**THE PROBLEM:** Word for word, copy all the data and drop the pictures.

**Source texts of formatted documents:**
========

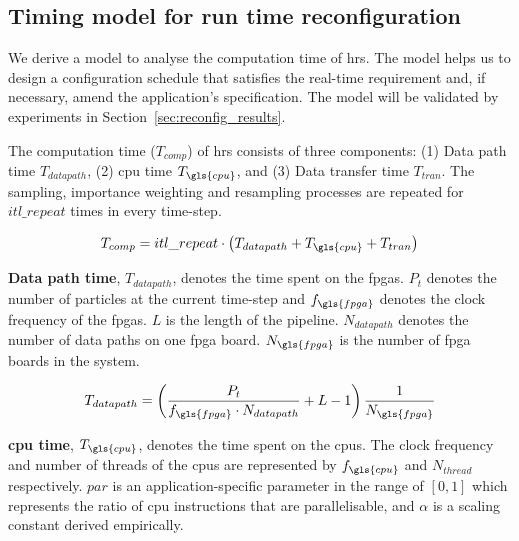 \subsection{Timing model for run time reconfiguration}
\label{sec:reconfig_reconfig}

We derive a model to analyse the computation time of \gls{hrs}.
The model helps us to design a configuration schedule that satisfies the real-time requirement and, if necessary, amend the application's specification.
The model will be validated by experiments in Section~\ref{sec:reconfig_results}.

The computation time ($T_{comp}$) of \gls{hrs} consists of three components: (1) Data path time $T_{datapath}$, (2) \gls{cpu} time $T_{\gls{cpu}}$, and (3) Data transfer time $T_{tran}$.
The sampling, importance weighting and resampling processes are repeated for $itl\_repeat$ times in every time-step.

\begin{equation}
\begin{aligned}
T_{comp} = itl\_repeat \cdot \left ( T_{datapath} + T_{\gls{cpu}} + T_{tran} \right )
\end{aligned}
\label{eqt:total}
\end{equation}

\textbf{Data path time}, $T_{datapath}$, denotes the time spent on the \gls{fpga}s.
$P_t$ denotes the number of particles at the current time-step and $f_{\gls{fpga}}$ denotes the clock frequency of the \gls{fpga}s.
$L$ is the length of the pipeline.
$N_{datapath}$ denotes the number of data paths on one \gls{fpga} board.
$N_{\gls{fpga}}$ is the number of \gls{fpga} boards in the system.

\begin{equation}
\begin{aligned}
T_{datapath} = \left(\frac{P_t}{f_{\gls{fpga}} \cdot N_{datapath}} + L - 1 \right) \frac{1}{N_{\gls{fpga}}}
\end{aligned}
\label{eqt:kernel}
\end{equation}

\textbf{\gls{cpu} time}, $T_{\gls{cpu}}$, denotes the time spent on the \gls{cpu}s.
The clock frequency and number of threads of the \gls{cpu}s are represented by $f_{\gls{cpu}}$ and $N_{thread}$ respectively.
$par$ is an application-specific parameter in the range of $[0,1]$ which represents the ratio of \gls{cpu} instructions that are parallelisable, and $\alpha$ is a scaling constant derived empirically.


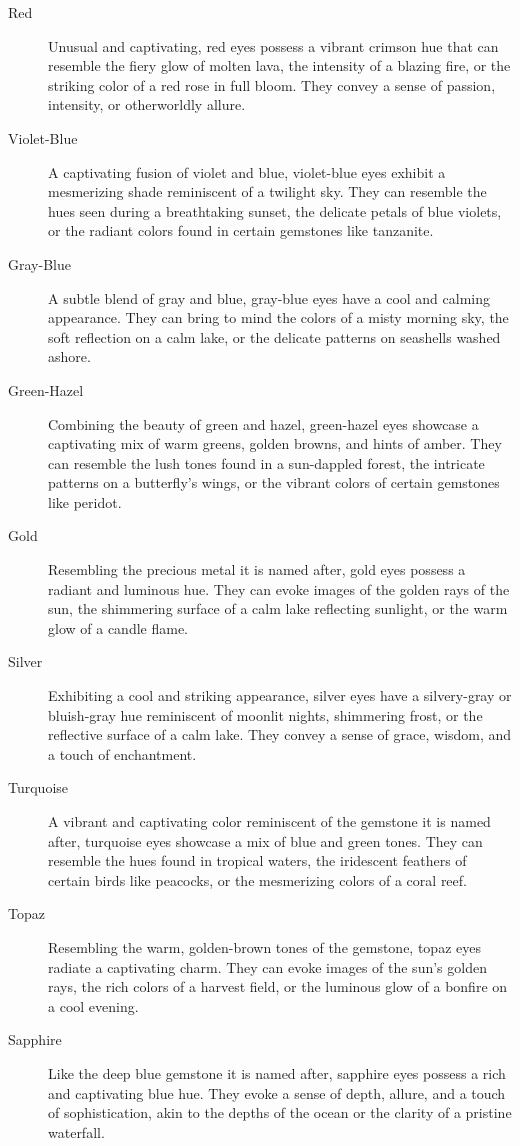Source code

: \documentclass[12pt]{book}  %
\begin{document}
\begin{description}
    \item[Red] Unusual and captivating, red eyes possess a vibrant crimson hue that can resemble the fiery glow of molten lava, the intensity of a blazing fire, or the striking color of a red rose in full bloom. They convey a sense of passion, intensity, or otherworldly allure.
    \item[Violet-Blue] A captivating fusion of violet and blue, violet-blue eyes exhibit a mesmerizing shade reminiscent of a twilight sky. They can resemble the hues seen during a breathtaking sunset, the delicate petals of blue violets, or the radiant colors found in certain gemstones like tanzanite.
    \item[Gray-Blue] A subtle blend of gray and blue, gray-blue eyes have a cool and calming appearance. They can bring to mind the colors of a misty morning sky, the soft reflection on a calm lake, or the delicate patterns on seashells washed ashore.
    \item[Green-Hazel] Combining the beauty of green and hazel, green-hazel eyes showcase a captivating mix of warm greens, golden browns, and hints of amber. They can resemble the lush tones found in a sun-dappled forest, the intricate patterns on a butterfly's wings, or the vibrant colors of certain gemstones like peridot.
    \item[Gold] Resembling the precious metal it is named after, gold eyes possess a radiant and luminous hue. They can evoke images of the golden rays of the sun, the shimmering surface of a calm lake reflecting sunlight, or the warm glow of a candle flame.
    \item[Silver] Exhibiting a cool and striking appearance, silver eyes have a silvery-gray or bluish-gray hue reminiscent of moonlit nights, shimmering frost, or the reflective surface of a calm lake. They convey a sense of grace, wisdom, and a touch of enchantment.
    \item[Turquoise] A vibrant and captivating color reminiscent of the gemstone it is named after, turquoise eyes showcase a mix of blue and green tones. They can resemble the hues found in tropical waters, the iridescent feathers of certain birds like peacocks, or the mesmerizing colors of a coral reef.
    \item[Topaz] Resembling the warm, golden-brown tones of the gemstone, topaz eyes radiate a captivating charm. They can evoke images of the sun's golden rays, the rich colors of a harvest field, or the luminous glow of a bonfire on a cool evening.
    \item[Sapphire] Like the deep blue gemstone it is named after, sapphire eyes possess a rich and captivating blue hue. They evoke a sense of depth, allure, and a touch of sophistication, akin to the depths of the ocean or the clarity of a pristine waterfall.

\end{description}
\end{document}
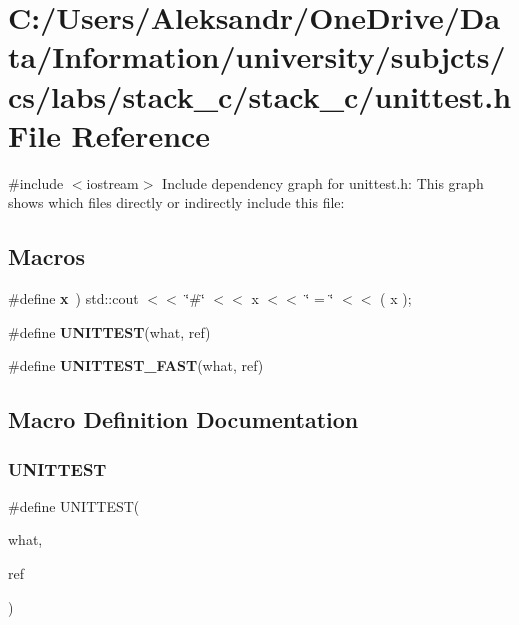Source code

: \section{C\+:/\+Users/\+Aleksandr/\+One\+Drive/\+Data/\+Information/university/subjcts/cs/labs/stack\+\_\+c/stack\+\_\+c/unittest.h File Reference}
\label{unittest_8h}
{\ttfamily \#include $<$iostream$>$}\newline
Include dependency graph for unittest.\+h\+:
This graph shows which files directly or indirectly include this file\+:
\subsection*{Macros}
\begin{DoxyCompactItemize}
\item 
\#define \textbf{ x}~) std\+::cout $<$$<$ \char`\"{}\#\char`\"{} $<$$<$ x $<$$<$ \char`\"{} = \char`\"{} $<$$<$ ( x );
\item 
\#define \textbf{ U\+N\+I\+T\+T\+E\+ST}(what,  ref)
\item 
\#define \textbf{ U\+N\+I\+T\+T\+E\+S\+T\+\_\+\+F\+A\+ST}(what,  ref)
\end{DoxyCompactItemize}


\subsection{Macro Definition Documentation}
\mbox{\label{unittest_8h_ade10b9999d8c62576f5078598599d481}} 
\subsubsection{U\+N\+I\+T\+T\+E\+ST}
{\footnotesize\ttfamily \#define U\+N\+I\+T\+T\+E\+ST(\begin{DoxyParamCaption}\item[{}]{what,  }\item[{}]{ref }\end{DoxyParamCaption})}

========

**WRITTEN ANSWER:**
 \subsection{Timing model for run time reconfiguration}
\label{sec:reconfig_reconfig}

We derive a model to analyse the computation time of \gls{hrs}.
The model helps us to design a configuration schedule that satisfies the real-time requirement and, if necessary, amend the application's specification.
The model will be validated by experiments in Section~\ref{sec:reconfig_results}.

The computation time ($T_{comp}$) of \gls{hrs} consists of three components: (1) Data path time $T_{datapath}$, (2) \gls{cpu} time $T_{\gls{cpu}}$, and (3) Data transfer time $T_{tran}$.
The sampling, importance weighting and resampling processes are repeated for $itl\_repeat$ times in every time-step.

\begin{equation}
\begin{aligned}
T_{comp} = itl\_repeat \cdot \left ( T_{datapath} + T_{\gls{cpu}} + T_{tran} \right )
\end{aligned}
\label{eqt:total}
\end{equation}

\textbf{Data path time}, $T_{datapath}$, denotes the time spent on the \gls{fpga}s.
$P_t$ denotes the number of particles at the current time-step and $f_{\gls{fpga}}$ denotes the clock frequency of the \gls{fpga}s.
$L$ is the length of the pipeline.
$N_{datapath}$ denotes the number of data paths on one \gls{fpga} board.
$N_{\gls{fpga}}$ is the number of \gls{fpga} boards in the system.

\begin{equation}
\begin{aligned}
T_{datapath} = \left(\frac{P_t}{f_{\gls{fpga}} \cdot N_{datapath}} + L - 1 \right) \frac{1}{N_{\gls{fpga}}}
\end{aligned}
\label{eqt:kernel}
\end{equation}

\textbf{\gls{cpu} time}, $T_{\gls{cpu}}$, denotes the time spent on the \gls{cpu}s.
The clock frequency and number of threads of the \gls{cpu}s are represented by $f_{\gls{cpu}}$ and $N_{thread}$ respectively.
$par$ is an application-specific parameter in the range of $[0,1]$ which represents the ratio of \gls{cpu} instructions that are parallelisable, and $\alpha$ is a scaling constant derived empirically.


Source code

: \documentclass[12pt]{book}  %
\begin{document}
\begin{description}
    \item[Red] Unusual and captivating, red eyes possess a vibrant crimson hue that can resemble the fiery glow of molten lava, the intensity of a blazing fire, or the striking color of a red rose in full bloom. They convey a sense of passion, intensity, or otherworldly allure.
    \item[Violet-Blue] A captivating fusion of violet and blue, violet-blue eyes exhibit a mesmerizing shade reminiscent of a twilight sky. They can resemble the hues seen during a breathtaking sunset, the delicate petals of blue violets, or the radiant colors found in certain gemstones like tanzanite.
    \item[Gray-Blue] A subtle blend of gray and blue, gray-blue eyes have a cool and calming appearance. They can bring to mind the colors of a misty morning sky, the soft reflection on a calm lake, or the delicate patterns on seashells washed ashore.
    \item[Green-Hazel] Combining the beauty of green and hazel, green-hazel eyes showcase a captivating mix of warm greens, golden browns, and hints of amber. They can resemble the lush tones found in a sun-dappled forest, the intricate patterns on a butterfly's wings, or the vibrant colors of certain gemstones like peridot.
    \item[Gold] Resembling the precious metal it is named after, gold eyes possess a radiant and luminous hue. They can evoke images of the golden rays of the sun, the shimmering surface of a calm lake reflecting sunlight, or the warm glow of a candle flame.
    \item[Silver] Exhibiting a cool and striking appearance, silver eyes have a silvery-gray or bluish-gray hue reminiscent of moonlit nights, shimmering frost, or the reflective surface of a calm lake. They convey a sense of grace, wisdom, and a touch of enchantment.
    \item[Turquoise] A vibrant and captivating color reminiscent of the gemstone it is named after, turquoise eyes showcase a mix of blue and green tones. They can resemble the hues found in tropical waters, the iridescent feathers of certain birds like peacocks, or the mesmerizing colors of a coral reef.
    \item[Topaz] Resembling the warm, golden-brown tones of the gemstone, topaz eyes radiate a captivating charm. They can evoke images of the sun's golden rays, the rich colors of a harvest field, or the luminous glow of a bonfire on a cool evening.
    \item[Sapphire] Like the deep blue gemstone it is named after, sapphire eyes possess a rich and captivating blue hue. They evoke a sense of depth, allure, and a touch of sophistication, akin to the depths of the ocean or the clarity of a pristine waterfall.

\end{description}
\end{document}
Source code

: \section{C\+:/\+Users/\+Aleksandr/\+One\+Drive/\+Data/\+Information/university/subjcts/cs/labs/stack\+\_\+c/stack\+\_\+c/unittest.h File Reference}
\label{unittest_8h}
{\ttfamily \#include $<$iostream$>$}\newline
Include dependency graph for unittest.\+h\+:
This graph shows which files directly or indirectly include this file\+:
\subsection*{Macros}
\begin{DoxyCompactItemize}
\item 
\#define \textbf{ x}~) std\+::cout $<$$<$ \char`\"{}\#\char`\"{} $<$$<$ x $<$$<$ \char`\"{} = \char`\"{} $<$$<$ ( x );
\item 
\#define \textbf{ U\+N\+I\+T\+T\+E\+ST}(what,  ref)
\item 
\#define \textbf{ U\+N\+I\+T\+T\+E\+S\+T\+\_\+\+F\+A\+ST}(what,  ref)
\end{DoxyCompactItemize}


\subsection{Macro Definition Documentation}
\mbox{\label{unittest_8h_ade10b9999d8c62576f5078598599d481}} 
\subsubsection{U\+N\+I\+T\+T\+E\+ST}
{\footnotesize\ttfamily \#define U\+N\+I\+T\+T\+E\+ST(\begin{DoxyParamCaption}\item[{}]{what,  }\item[{}]{ref }\end{DoxyParamCaption})}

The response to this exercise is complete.